The government’s defense in the case backfired spectacularly. It pointed to a hefty list of federal statutes that, like the one that disadvantaged Moritz, expressly distinguished between women and men. Ginsburg couldn’t possibly be right about the tax law, argued the government, because if she was, then hundreds if not thousands of other laws would be unconstitutional, too. Ginsburg prevailed, and the list – known as “Appendix E” – became WRP’s playbook as Ginsburg and her colleagues systematically took aim at laws that discriminated on the basis of sex.
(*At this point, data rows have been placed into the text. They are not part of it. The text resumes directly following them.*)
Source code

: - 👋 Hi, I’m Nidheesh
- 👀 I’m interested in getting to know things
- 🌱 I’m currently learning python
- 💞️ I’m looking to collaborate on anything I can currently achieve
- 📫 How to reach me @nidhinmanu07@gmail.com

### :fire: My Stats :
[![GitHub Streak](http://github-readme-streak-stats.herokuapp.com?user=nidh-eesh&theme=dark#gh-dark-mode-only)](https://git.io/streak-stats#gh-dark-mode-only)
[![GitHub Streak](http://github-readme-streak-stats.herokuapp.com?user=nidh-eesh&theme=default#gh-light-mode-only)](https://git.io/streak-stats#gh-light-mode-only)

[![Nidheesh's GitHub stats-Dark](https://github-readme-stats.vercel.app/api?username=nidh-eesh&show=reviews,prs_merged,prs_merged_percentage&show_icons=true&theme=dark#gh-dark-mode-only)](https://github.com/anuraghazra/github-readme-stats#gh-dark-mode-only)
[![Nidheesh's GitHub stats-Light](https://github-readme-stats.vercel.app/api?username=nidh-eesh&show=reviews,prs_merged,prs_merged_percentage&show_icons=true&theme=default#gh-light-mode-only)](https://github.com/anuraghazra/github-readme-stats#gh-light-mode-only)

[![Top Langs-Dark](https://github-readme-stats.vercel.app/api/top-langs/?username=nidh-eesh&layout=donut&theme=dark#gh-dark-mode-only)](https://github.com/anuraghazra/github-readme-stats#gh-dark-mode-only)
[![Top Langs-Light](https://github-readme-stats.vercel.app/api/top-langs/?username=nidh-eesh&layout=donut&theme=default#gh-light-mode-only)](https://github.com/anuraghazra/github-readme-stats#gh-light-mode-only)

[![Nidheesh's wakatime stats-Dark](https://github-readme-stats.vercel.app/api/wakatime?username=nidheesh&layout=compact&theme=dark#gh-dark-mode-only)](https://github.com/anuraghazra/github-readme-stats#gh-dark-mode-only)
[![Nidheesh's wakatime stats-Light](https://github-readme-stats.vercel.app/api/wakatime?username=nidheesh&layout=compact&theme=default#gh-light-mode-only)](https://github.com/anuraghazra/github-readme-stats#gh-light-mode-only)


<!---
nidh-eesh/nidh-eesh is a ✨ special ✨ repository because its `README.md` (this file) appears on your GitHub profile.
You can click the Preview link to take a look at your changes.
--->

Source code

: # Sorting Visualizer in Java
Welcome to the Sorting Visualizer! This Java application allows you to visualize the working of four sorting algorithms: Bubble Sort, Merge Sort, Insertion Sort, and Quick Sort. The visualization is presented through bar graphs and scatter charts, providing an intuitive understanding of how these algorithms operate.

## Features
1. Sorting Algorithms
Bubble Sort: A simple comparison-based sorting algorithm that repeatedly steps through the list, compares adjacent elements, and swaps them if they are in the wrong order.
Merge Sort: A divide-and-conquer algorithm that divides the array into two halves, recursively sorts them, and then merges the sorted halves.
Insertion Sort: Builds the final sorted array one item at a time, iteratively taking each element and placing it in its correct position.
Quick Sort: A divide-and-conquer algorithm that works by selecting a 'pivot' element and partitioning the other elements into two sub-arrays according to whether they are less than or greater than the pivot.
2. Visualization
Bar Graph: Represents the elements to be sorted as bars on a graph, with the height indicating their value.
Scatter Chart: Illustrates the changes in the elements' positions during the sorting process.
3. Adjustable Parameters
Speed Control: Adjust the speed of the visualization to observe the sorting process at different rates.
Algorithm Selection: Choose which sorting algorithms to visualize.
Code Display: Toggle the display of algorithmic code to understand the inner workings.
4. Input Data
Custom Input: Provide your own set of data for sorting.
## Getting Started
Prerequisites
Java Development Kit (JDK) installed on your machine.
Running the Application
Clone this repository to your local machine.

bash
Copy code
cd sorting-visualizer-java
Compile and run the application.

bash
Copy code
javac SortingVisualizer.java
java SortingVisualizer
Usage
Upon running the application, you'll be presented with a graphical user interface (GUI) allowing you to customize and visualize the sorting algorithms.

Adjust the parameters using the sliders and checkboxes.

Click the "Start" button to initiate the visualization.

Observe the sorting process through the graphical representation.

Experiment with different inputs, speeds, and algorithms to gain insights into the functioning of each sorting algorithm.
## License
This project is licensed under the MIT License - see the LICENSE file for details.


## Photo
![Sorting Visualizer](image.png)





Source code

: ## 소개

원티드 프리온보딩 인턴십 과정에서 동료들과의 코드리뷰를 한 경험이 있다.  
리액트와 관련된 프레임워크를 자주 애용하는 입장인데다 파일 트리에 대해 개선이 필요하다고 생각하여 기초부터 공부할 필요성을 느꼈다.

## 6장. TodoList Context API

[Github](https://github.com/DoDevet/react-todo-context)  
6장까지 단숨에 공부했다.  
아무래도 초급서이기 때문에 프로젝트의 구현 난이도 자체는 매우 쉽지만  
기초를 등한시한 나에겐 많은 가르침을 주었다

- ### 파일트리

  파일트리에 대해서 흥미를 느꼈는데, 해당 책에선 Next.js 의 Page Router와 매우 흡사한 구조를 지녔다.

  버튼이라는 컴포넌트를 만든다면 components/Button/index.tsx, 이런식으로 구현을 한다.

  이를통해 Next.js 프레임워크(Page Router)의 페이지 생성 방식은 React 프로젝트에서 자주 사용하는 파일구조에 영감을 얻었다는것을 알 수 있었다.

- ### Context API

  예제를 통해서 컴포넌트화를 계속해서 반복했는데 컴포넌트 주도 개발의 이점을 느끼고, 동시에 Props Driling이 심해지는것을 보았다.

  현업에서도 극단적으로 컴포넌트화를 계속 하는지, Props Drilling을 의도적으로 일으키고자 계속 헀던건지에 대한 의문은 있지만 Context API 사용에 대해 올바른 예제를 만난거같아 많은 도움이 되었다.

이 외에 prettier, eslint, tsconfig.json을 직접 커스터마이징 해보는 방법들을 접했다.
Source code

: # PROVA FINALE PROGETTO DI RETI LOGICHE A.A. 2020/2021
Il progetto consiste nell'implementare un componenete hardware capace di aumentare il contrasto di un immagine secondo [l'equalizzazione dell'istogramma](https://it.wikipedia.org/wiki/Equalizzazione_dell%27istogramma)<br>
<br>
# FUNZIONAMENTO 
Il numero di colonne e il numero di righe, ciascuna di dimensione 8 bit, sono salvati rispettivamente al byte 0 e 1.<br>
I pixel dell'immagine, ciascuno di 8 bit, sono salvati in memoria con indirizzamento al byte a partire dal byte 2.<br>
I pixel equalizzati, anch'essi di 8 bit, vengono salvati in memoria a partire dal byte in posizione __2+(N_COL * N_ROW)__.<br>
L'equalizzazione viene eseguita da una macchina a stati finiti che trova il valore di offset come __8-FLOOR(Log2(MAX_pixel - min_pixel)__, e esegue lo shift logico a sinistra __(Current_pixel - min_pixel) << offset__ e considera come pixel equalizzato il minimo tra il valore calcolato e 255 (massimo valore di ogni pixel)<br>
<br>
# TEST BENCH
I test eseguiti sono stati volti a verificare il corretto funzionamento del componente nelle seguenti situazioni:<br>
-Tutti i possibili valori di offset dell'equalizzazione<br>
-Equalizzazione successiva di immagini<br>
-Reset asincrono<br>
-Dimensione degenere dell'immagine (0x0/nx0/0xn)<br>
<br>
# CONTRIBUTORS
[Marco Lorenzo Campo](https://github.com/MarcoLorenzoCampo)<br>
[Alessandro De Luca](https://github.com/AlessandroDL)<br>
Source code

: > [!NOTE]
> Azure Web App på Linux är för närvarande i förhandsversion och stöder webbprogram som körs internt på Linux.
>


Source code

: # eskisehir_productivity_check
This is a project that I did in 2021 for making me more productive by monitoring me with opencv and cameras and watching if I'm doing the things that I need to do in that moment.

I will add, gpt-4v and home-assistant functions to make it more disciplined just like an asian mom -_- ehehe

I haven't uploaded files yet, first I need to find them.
While Ginsburg succeeded in establishing that the government could not condition benefits on sex, the private sector has been slow to catch up. In recent years, WRP has challenged employer policies premised on the generalization that women are the primary caregivers at home and has fought for men and women to be entitled equally to benefits like parental leave to care for newborn children. Men’s full participation in early days of parenting can lead to more equitable family roles over the long haul.

Ginsburg knew that, in order for women to step out of caregiving roles, men would have to step into them. That’s not to say that Ginsburg prioritized work outside the home over work within it. To the contrary, it was her fervent hope that everyone could share equally in the joys and labor of family life.

I had the opportunity to interview Justice Ginsburg in what turned out to be one of her final public appearances. Knowing that she had often been asked how she balanced her own career with parenting, I wondered whether anyone had ever asked her husband about how he achieved work-life balance. Unfortunately, Marty wasn’t there to speak for himself, having died a decade earlier. Instead, I asked Ginsburg what advice she would give to men who are working and parenting. “One of the saddest things about men’s lives is that they’re out there working,” she answered, “and one day their children are grown and they didn’t have any real part in raising them.”

I remembered Ginsburg’s remarks in that moment on Friday evening when we learned, as the sky went dark and a new year began according to the Jewish calendar, that she had died. Just as childhood is fleeting, so too she had left us too soon. We at the ACLU will use each day to carry forward her legacy.